Their market research confirmed interest in the plan, so they implemented the new account types. They built the software changes, sent letters to their 400,000 account holders, and created marketing and sales plans to stimulate demand.
After a few months they wanted to check the success of the new plans. The first piece of bad news was that far fewer account holders changed their pricing than expected. But the second piece of bad news was that operational costs were through the roof, and the time it took to update a consumer’s pricing plan was much higher than expected. Worse, the time it took from requesting to actually receiving the new pricing was much longer than expected – often taking weeks.
Why the high costs and slow turnaround? Manual processes.
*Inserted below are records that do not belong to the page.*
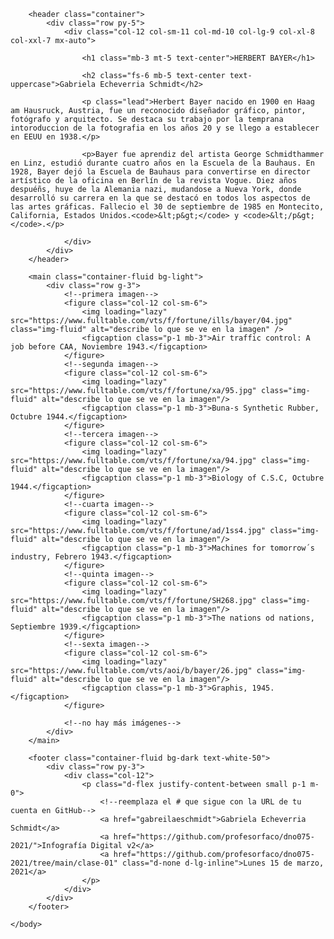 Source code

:<html lang="es">
    <head>
        <meta charset="utf-8" />
        <meta name="viewport" content="width=device-width, initial-scale=1, shrink-to-fit=no" />
        <link href="https://cdn.jsdelivr.net/npm/bootstrap@5.0.0-beta1/dist/css/bootstrap.min.css" rel="stylesheet" integrity="sha384-giJF6kkoqNQ00vy+HMDP7azOuL0xtbfIcaT9wjKHr8RbDVddVHyTfAAsrekwKmP1" crossorigin="anonymous" />
        <title>Reemplaza este título que se muestra en la ventana de tu navegador</title>
        <link rel="preconnect" href="https://fonts.gstatic.com" />
        <link href="https://fonts.googleapis.com/css2?family=DM+Sans:ital@0;1&display=swap" rel="stylesheet">
        <style>
            :root{ --bs-font-sans-serif: 'DM Sans', sans-serif; }
            :hover { transition: all ease 0.5s;  }
            *{ font-weight: 400; }
            header p { text-align: justify; }
            header p.lead { line-height: 1.6; }
            footer a{ color:var(--bs-gray); text-decoration: none; }
            footer a:hover{ color:var(--bs-light); }
        </style>
    </head>
    <body>

        <header class="container">
            <div class="row py-5">
                <div class="col-12 col-sm-11 col-md-10 col-lg-9 col-xl-8 col-xxl-7 mx-auto">
                    
                    <h1 class="mb-3 mt-5 text-center">HERBERT BAYER</h1>
                    
                    <h2 class="fs-6 mb-5 text-center text-uppercase">Gabriela Echeverria Schmidt</h2>
                    
                    <p class="lead">Herbert Bayer nacido en 1900 en Haag am Hausruck, Austria, fue un reconocido diseñador gráfico, pintor, fotógrafo y arquitecto. Se destaca su trabajo por la temprana intoroduccion de la fotografia en los años 20 y se llego a establecer en EEUU en 1938.</p>
                    
                    <p>Bayer fue aprendiz del artista George Schmidthammer en Linz, estudió durante cuatro años en la Escuela de la Bauhaus. En 1928, Bayer dejó la Escuela de Bauhaus para convertirse en director artístico de la oficina en Berlín de la revista Vogue. Diez años despuéñs, huye de la Alemania nazi, mudandose a Nueva York, donde desarrolló su carrera en la que se destacó en todos los aspectos de las artes gráficas. Fallecio el 30 de septiembre de 1985 en Montecito, California, Estados Unidos.<code>&lt;p&gt;</code> y <code>&lt;/p&gt;</code>.</p>

                </div>
            </div>
        </header>

        <main class="container-fluid bg-light">
            <div class="row g-3">
                <!--primera imagen-->
                <figure class="col-12 col-sm-6">
                    <img loading="lazy" src="https://www.fulltable.com/vts/f/fortune/ills/bayer/04.jpg" class="img-fluid" alt="describe lo que se ve en la imagen" />
                    <figcaption class="p-1 mb-3">Air traffic control: A job before CAA, Noviembre 1943.</figcaption>
                </figure>
                <!--segunda imagen-->
                <figure class="col-12 col-sm-6">
                    <img loading="lazy" src="https://www.fulltable.com/vts/f/fortune/xa/95.jpg" class="img-fluid" alt="describe lo que se ve en la imagen"/>
                    <figcaption class="p-1 mb-3">Buna-s Synthetic Rubber, Octubre 1944.</figcaption>
                </figure>
                <!--tercera imagen-->
                <figure class="col-12 col-sm-6">
                    <img loading="lazy" src="https://www.fulltable.com/vts/f/fortune/xa/94.jpg" class="img-fluid" alt="describe lo que se ve en la imagen"/>
                    <figcaption class="p-1 mb-3">Biology of C.S.C, Octubre 1944.</figcaption>
                </figure>
                <!--cuarta imagen-->
                <figure class="col-12 col-sm-6">
                    <img loading="lazy" src="https://www.fulltable.com/vts/f/fortune/ad/1ss4.jpg" class="img-fluid" alt="describe lo que se ve en la imagen"/>
                    <figcaption class="p-1 mb-3">Machines for tomorrow´s industry, Febrero 1943.</figcaption>
                </figure>
                <!--quinta imagen-->
                <figure class="col-12 col-sm-6">
                    <img loading="lazy" src="https://www.fulltable.com/vts/f/fortune/SH268.jpg" class="img-fluid" alt="describe lo que se ve en la imagen"/>
                    <figcaption class="p-1 mb-3">The nations od nations, Septiembre 1939.</figcaption>
                </figure>
                <!--sexta imagen-->
                <figure class="col-12 col-sm-6">
                    <img loading="lazy" src="https://www.fulltable.com/vts/aoi/b/bayer/26.jpg" class="img-fluid" alt="describe lo que se ve en la imagen"/>
                    <figcaption class="p-1 mb-3">Graphis, 1945.</figcaption>
                </figure>
             
                <!--no hay más imágenes-->
            </div>
        </main>

        <footer class="container-fluid bg-dark text-white-50">
            <div class="row py-3">
                <div class="col-12">
                    <p class="d-flex justify-content-between small p-1 m-0">
                        <!--reemplaza el # que sigue con la URL de tu cuenta en GitHub-->
                        <a href="gabreilaeschmidt">Gabriela Echeverria Schmidt</a>
                        <a href="https://github.com/profesorfaco/dno075-2021/">Infografía Digital v2</a>
                        <a href="https://github.com/profesorfaco/dno075-2021/tree/main/clase-01" class="d-none d-lg-inline">Lunes 15 de marzo, 2021</a>
                    </p>
                </div>
            </div>
        </footer>

    </body>
</html>
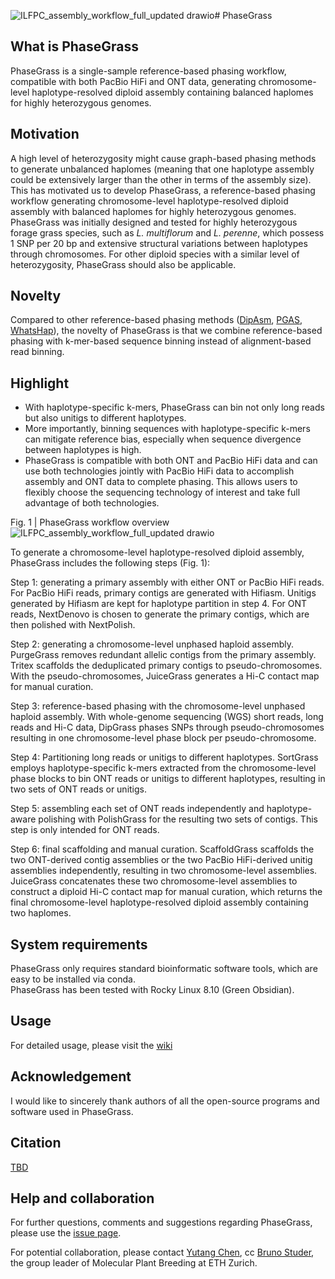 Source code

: ![ILFPC_assembly_workflow_full_updated drawio](https://github.com/user-attachments/assets/d0efe514-f878-454b-b01a-83fce74e4b84)# PhaseGrass
## What is PhaseGrass
PhaseGrass is a single-sample reference-based phasing workflow, compatible with both PacBio HiFi and ONT data, generating chromosome-level haplotype-resolved diploid assembly containing balanced haplomes for highly heterozygous genomes. 

## Motivation
A high level of heterozygosity might cause graph-based phasing methods to generate unbalanced haplomes (meaning that one haplotype assembly could be extensively larger than the other in terms of the assembly size). This has motivated us to develop PhaseGrass, a reference-based phasing workflow generating chromosome-level haplotype-resolved diploid assembly with balanced haplomes for highly heterozygous genomes. PhaseGrass was initially designed and tested for highly heterozygous forage grass species, such as _L. multiflorum_ and _L. perenne_, which possess 1 SNP per 20 bp and extensive structural variations between haplotypes through chromosomes. For other diploid species with a similar level of heterozygosity, PhaseGrass should also be applicable. 

## Novelty
Compared to other reference-based phasing methods ([DipAsm](https://github.com/shilpagarg/DipAsm), [PGAS](https://github.com/ptrebert/project-diploid-assembly), [WhatsHap](https://github.com/whatshap/whatshap)), the novelty of PhaseGrass is that we combine reference-based phasing with k-mer-based sequence binning instead of alignment-based read binning.

## Highlight
* With haplotype-specific k-mers, PhaseGrass can bin not only long reads but also unitigs to different haplotypes.
* More importantly, binning sequences with haplotype-specific k-mers can mitigate reference bias, especially when sequence divergence between haplotypes is high.
* PhaseGrass is compatible with both ONT and PacBio HiFi data and can use both technologies jointly with PacBio HiFi data to accomplish assembly and ONT data to complete phasing. This allows users to flexibly choose the sequencing technology of interest and take full advantage of both technologies. 





Fig. 1 | PhaseGrass workflow overview
![ILFPC_assembly_workflow_full_updated drawio](https://github.com/user-attachments/assets/e85e8955-8ce4-445d-bbd2-3cd12b033015)






To generate a chromosome-level haplotype-resolved diploid assembly, PhaseGrass includes the following steps (Fig. 1): 

Step 1: generating a primary assembly with either ONT or PacBio HiFi reads. For PacBio HiFi reads, primary contigs are generated with Hifiasm. Unitigs generated by Hifiasm are kept for haplotype partition in step 4. For ONT reads, NextDenovo is chosen to generate the primary contigs, which are then polished with NextPolish.

Step 2: generating a chromosome-level unphased haploid assembly. PurgeGrass removes redundant allelic contigs from the primary assembly. Tritex scaffolds the deduplicated primary contigs to pseudo-chromosomes. With the pseudo-chromosomes, JuiceGrass generates a Hi-C contact map for manual curation.

Step 3: reference-based phasing with the chromosome-level unphased haploid assembly. With whole-genome sequencing (WGS) short reads, long reads and Hi-C data, DipGrass phases SNPs through pseudo-chromosomes resulting in one chromosome-level phase block per pseudo-chromosome.

Step 4: Partitioning long reads or unitigs to different haplotypes. SortGrass employs haplotype-specific k-mers extracted from the chromosome-level phase blocks to bin ONT reads or unitigs to different haplotypes, resulting in two sets of ONT reads or unitigs.

Step 5: assembling each set of ONT reads independently and haplotype-aware polishing with PolishGrass for the resulting two sets of contigs. This step is only intended for ONT reads.

Step 6: final scaffolding and manual curation. ScaffoldGrass scaffolds the two ONT-derived contig assemblies or the two PacBio HiFi-derived unitig assemblies independently, resulting in two chromosome-level assemblies. JuiceGrass concatenates these two chromosome-level assemblies to construct a diploid Hi-C contact map for manual curation, which returns the final chromosome-level haplotype-resolved diploid assembly containing two haplomes.

## System requirements  
PhaseGrass only requires standard bioinformatic software tools, which are easy to be installed via conda.  
PhaseGrass has been tested with Rocky Linux 8.10 (Green Obsidian).

## Usage
For detailed usage, please visit the [wiki](https://github.com/Yutang-ETH/PhaseGrass/wiki)  

## Acknowledgement
I would like to sincerely thank authors of all the open-source programs and software used in PhaseGrass.

## Citation
[TBD](https://doi.org/10.21203/rs.3.rs-6923639/v1)

## Help and collaboration
For further questions, comments and suggestions regarding PhaseGrass, please use the [issue page](https://github.com/Yutang-ETH/PhaseGrass/issues).

For potential collaboration, please contact [Yutang Chen](https://usys.ethz.ch/en/people/profile.MjgzMjE5.TGlzdC82MzcsMzIwMTk3MjIy.html), cc [Bruno Studer](https://usys.ethz.ch/en/people/profile.bruno-studer.html), the group leader of Molecular Plant Breeding at ETH Zurich.
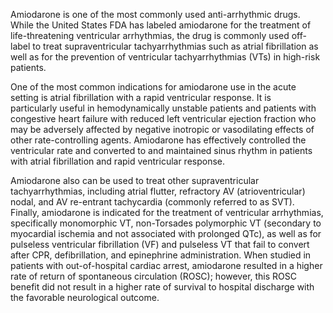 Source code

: Amiodarone is one of the most commonly used anti-arrhythmic drugs. While the United States FDA has labeled amiodarone for the treatment of life-threatening ventricular arrhythmias, the drug is commonly used off-label to treat supraventricular tachyarrhythmias such as atrial fibrillation as well as for the prevention of ventricular tachyarrhythmias (VTs) in high-risk patients.

One of the most common indications for amiodarone use in the acute setting is atrial fibrillation with a rapid ventricular response. It is particularly useful in hemodynamically unstable patients and patients with congestive heart failure with reduced left ventricular ejection fraction who may be adversely affected by negative inotropic or vasodilating effects of other rate-controlling agents. Amiodarone has effectively controlled the ventricular rate and converted to and maintained sinus rhythm in patients with atrial fibrillation and rapid ventricular response.

Amiodarone also can be used to treat other supraventricular tachyarrhythmias, including atrial flutter, refractory AV (atrioventricular) nodal, and AV re-entrant tachycardia (commonly referred to as SVT). Finally, amiodarone is indicated for the treatment of ventricular arrhythmias, specifically monomorphic VT, non-Torsades polymorphic VT (secondary to myocardial ischemia and not associated with prolonged QTc), as well as for pulseless ventricular fibrillation (VF) and pulseless VT that fail to convert after CPR, defibrillation, and epinephrine administration. When studied in patients with out-of-hospital cardiac arrest, amiodarone resulted in a higher rate of return of spontaneous circulation (ROSC); however, this ROSC benefit did not result in a higher rate of survival to hospital discharge with the favorable neurological outcome. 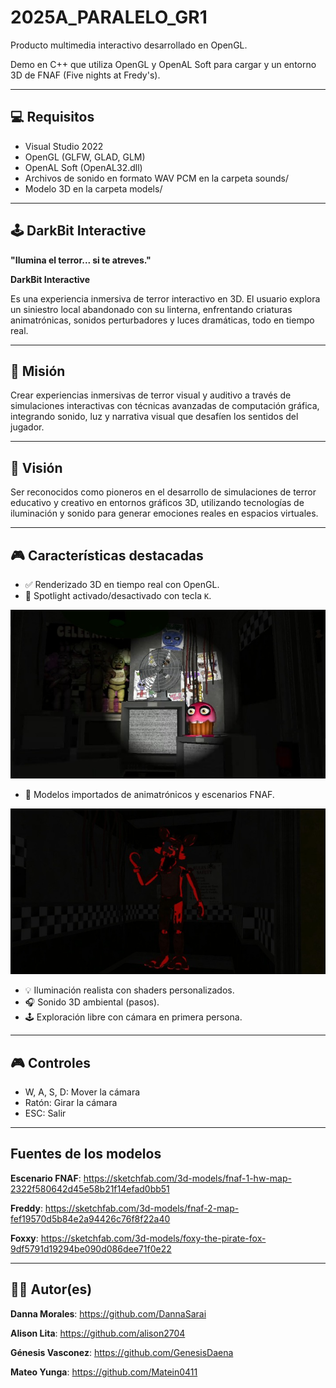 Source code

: # 2025A\_PARALELO\_GR1

Producto multimedia interactivo desarrollado en OpenGL.

Demo en C++ que utiliza OpenGL y OpenAL Soft para cargar y un entorno 3D de FNAF (Five nights at Fredy's).

---
## 💻 Requisitos

* Visual Studio 2022
*	OpenGL (GLFW, GLAD, GLM)
*	OpenAL Soft (OpenAL32.dll)
*	Archivos de sonido en formato WAV PCM en la carpeta sounds/
*	Modelo 3D en la carpeta models/
---

## 🕹️ DarkBit Interactive

**"Ilumina el terror... si te atreves."**

**DarkBit Interactive** 

Es una experiencia inmersiva de terror interactivo en 3D. El usuario explora un siniestro local abandonado con su linterna, enfrentando criaturas animatrónicas, sonidos perturbadores y luces dramáticas, todo en tiempo real.

---

## 🌠 Misión

Crear experiencias inmersivas de terror visual y auditivo a través de simulaciones interactivas con técnicas avanzadas de computación gráfica, integrando sonido, luz y narrativa visual que desafíen los sentidos del jugador.

---

## 🎯 Visión

Ser reconocidos como pioneros en el desarrollo de simulaciones de terror educativo y creativo en entornos gráficos 3D, utilizando tecnologías de iluminación y sonido para generar emociones reales en espacios virtuales.

---

## 🎮 Características destacadas

- ✅ Renderizado 3D en tiempo real con OpenGL.
- 🔦 Spotlight activado/desactivado con tecla `K`.

![alt text](assets/img2.jpeg)

- 👾 Modelos importados de animatrónicos y escenarios FNAF.

![alt text](assets/img1.jpeg)

- 💡 Iluminación realista con shaders personalizados.
- 🎧 Sonido 3D ambiental (pasos).
- 🕹️ Exploración libre con cámara en primera persona.

---

## 🎮 Controles

*	W, A, S, D: Mover la cámara
*	Ratón: Girar la cámara
*	ESC: Salir

---
## Fuentes de los modelos
**Escenario FNAF**: <https://sketchfab.com/3d-models/fnaf-1-hw-map-2322f580642d45e58b21f14efad0bb51>

**Freddy**: [<https://sketchfab.com/3d-models/fnaf-2-map-fef19570d5b84e2a94426c76f8f22a40>](https://sketchfab.com/3d-models/nightmarefredbear-five-nights-at-freddyshw-2b2462e7f0984837bc8d4d5c524619ee)

**Foxxy**: <https://sketchfab.com/3d-models/foxy-the-pirate-fox-9df5791d19294be090d086dee71f0e22>

---

## 🧑‍💻 Autor(es)

**Danna Morales**: <https://github.com/DannaSarai>  

**Alison Lita**: <https://github.com/alison2704>  

**Génesis Vasconez**: <https://github.com/GenesisDaena>  

**Mateo Yunga**: <https://github.com/Matein0411>


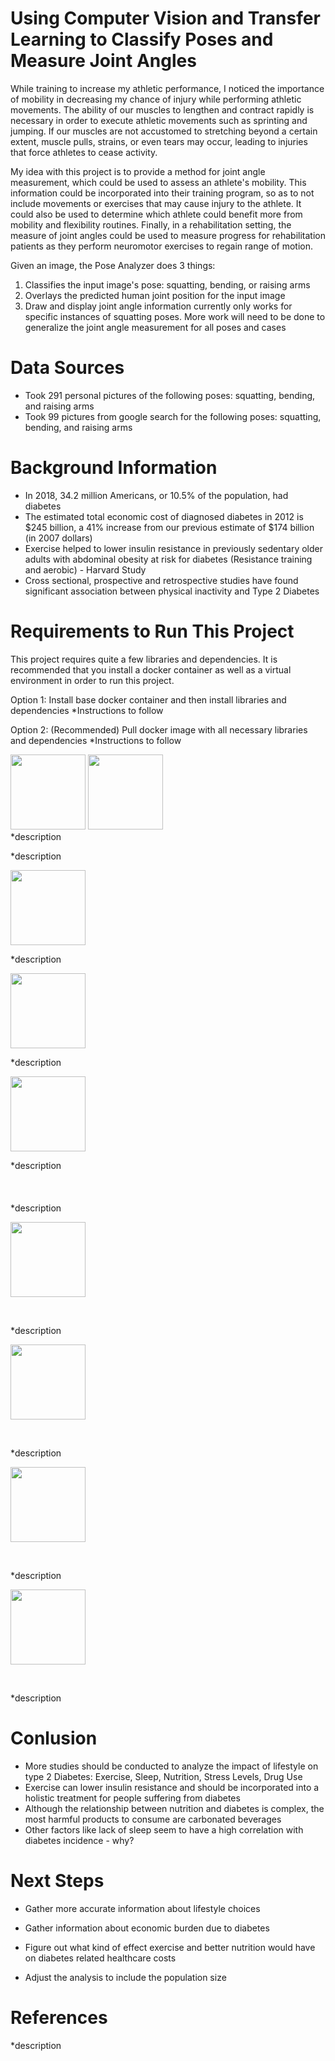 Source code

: # Using Computer Vision and Transfer Learning to Classify Poses and Measure Joint Angles
While training to increase my athletic performance, I noticed the importance of mobility in decreasing my chance of injury  while performing athletic movements. The ability of our muscles to lengthen and contract rapidly is necessary in order to execute athletic movements such as sprinting and jumping. If our muscles are not accustomed to stretching beyond a certain extent, muscle pulls, strains, or even tears may occur, leading to injuries that force athletes to cease activity. 

My idea with this project is to provide a method for joint angle measurement, which could be used to assess an athlete's mobility. This information could be incorporated into their training program, so as to not include movements or exercises that may cause injury to the athlete. It could also be used to determine which athlete could benefit more from mobility and flexibility routines. Finally, in a rehabilitation setting, the measure of joint angles could be used to measure progress for rehabilitation patients as they perform neuromotor exercises to regain range of motion.

Given an image, the Pose Analyzer does 3 things:
1. Classifies the input image's pose: squatting, bending, or raising arms
2. Overlays the predicted human joint position for the input image
3. Draw and display joint angle information currently only works for specific instances of squatting poses. More work will need to be done to generalize the joint angle measurement for all poses and cases

# Data Sources

* Took 291 personal pictures of the following poses: squatting, bending, and raising arms
* Took 99 pictures from google search for the following poses: squatting, bending, and raising arms

# Background Information

* In 2018, 34.2 million Americans, or 10.5% of the population, had diabetes
* The estimated total economic cost of diagnosed diabetes in 2012 is $245 billion, a 41% increase from our previous estimate of $174 billion (in 2007 dollars)
* Exercise helped to lower insulin resistance in previously sedentary older adults with abdominal obesity at risk for diabetes (Resistance training and aerobic) - Harvard Study
* Cross sectional, prospective and retrospective studies have found significant association between physical inactivity and Type 2 Diabetes

# Requirements to Run This Project

This project requires quite a few libraries and dependencies. It is recommended that you install a docker container as well as a virtual environment in order to run this project.

Option 1: Install base docker container and then install libraries and dependencies
*Instructions to follow

Option 2: (Recommended) Pull docker image with all necessary libraries and dependencies
*Instructions to follow

<div>
<img src="https://github.com/moonbeam5115/JointAngleMeasurement/blob/master/img/pred_result_arm_raise_001.jpg" width="120">
<img src="https://github.com/moonbeam5115/JointAngleMeasurement/blob/master/img/pred_result_arm_raise_002.jpg" width="120">
</div>
*description


  
*description   

<img src="https://github.com/moonbeam5115/JointAngleMeasurement/blob/master/img/pred_result_arm_raise_003.jpg" width="120">

*description 

<img src="https://github.com/moonbeam5115/JointAngleMeasurement/blob/master/img/pred_result_bending_001.jpg" width="120">

*description

<img src="https://github.com/moonbeam5115/JointAngleMeasurement/blob/master/img/pred_result_bending_002.jpg" width="120">

*description
&nbsp;  
&nbsp;  
&nbsp;  
&nbsp;  
*description

<img src="https://github.com/moonbeam5115/JointAngleMeasurement/blob/master/img/pred_result_jointAngle_001.jpg" width="120">

&nbsp;
&nbsp;

*description

<img src="https://github.com/moonbeam5115/JointAngleMeasurement/blob/master/img/pred_result_squat_001.jpg" width="120">

&nbsp;
&nbsp;
 
*description

<img src="https://github.com/moonbeam5115/JointAngleMeasurement/blob/master/img/pred_result_squat_001.jpg" width="120">

&nbsp;
&nbsp;

*description

<img src="https://github.com/moonbeam5115/JointAngleMeasurement/blob/master/img/pred_result_squat_001.jpg" width="120">

&nbsp;
&nbsp;

*description

# Conlusion

* More studies should be conducted to analyze the impact of lifestyle on type 2 Diabetes: Exercise, Sleep, Nutrition, Stress Levels, Drug Use
* Exercise can lower insulin resistance and should be incorporated into a holistic treatment for people suffering from diabetes
* Although the relationship between nutrition and diabetes is complex, the most harmful products to consume are carbonated beverages
* Other factors like lack of sleep seem to have a high correlation with diabetes incidence - why?

# Next Steps
* Gather more accurate information about lifestyle choices

* Gather information about economic burden due to diabetes

* Figure out what kind of effect exercise and better nutrition would have on diabetes related healthcare costs

* Adjust the analysis to include the population size

# References
*description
While the company invested in changing their back-end software, implementation required their contact center teams to collect an account holder’s name and email it to one of their agents, who then entered the information into an Excel spreadsheet. Once every two weeks another employee opened a terminal window, looked up each customer, and manually changed their pricing.
Despite spending over a half million dollars on the back-end system and marketing investments, they dumped the customer updates on their contact center, failing to invest on the critical customer-facing system.
Manual processes are the surprise drain on contact center productivity for many companies. Unfortunately, centers are often housed far away from the corporate headquarters. As they say, out of sight, out of mind.
It’s easy to create aspirational plans, and rely on your contact center to fill in the gaps. And this works for a while. But you’re not doing your customers – or your employees – any favors.
Manual processes are a drain. For example, HubLogix estimates that manual processes in an ecommerce order can cost $4 per order. But that’s just the hard costs. There are at least two critical indirect costs.
Manual processes introduce errors into the system. In the healthcare example, how many customers requested the new pricing, but were skipped in the manual process? Worse, what happened when a customer’s request for a higher-cost plan was mis-keyed to a different customer? This is bad for both customers – and almost impossible to catch until the second customer calls to complain.
Secondly, you have a better use for your team’s time, which you can leverage using intraday management solutions. You hire your contact center teams for their empathy and ability to connect with a caller, solve their problem and ensure their loyalty. Your agents create the difference between a satisfied customer and an ex-customer. And you can bet that the health insurance company didn’t add contact center staff to handle this process. Why would you take such key players and reallocate them to data entry?
So the next time your company is building an innovation, pay careful attention to the operational plan. Ensure they’ve thought through the link between the customer requests and the back-end system, and are not relying on your agents to fill in the gap. Ensure it’s a great experience from beginning to end.
And remind everybody that great experiences are not made in Excel.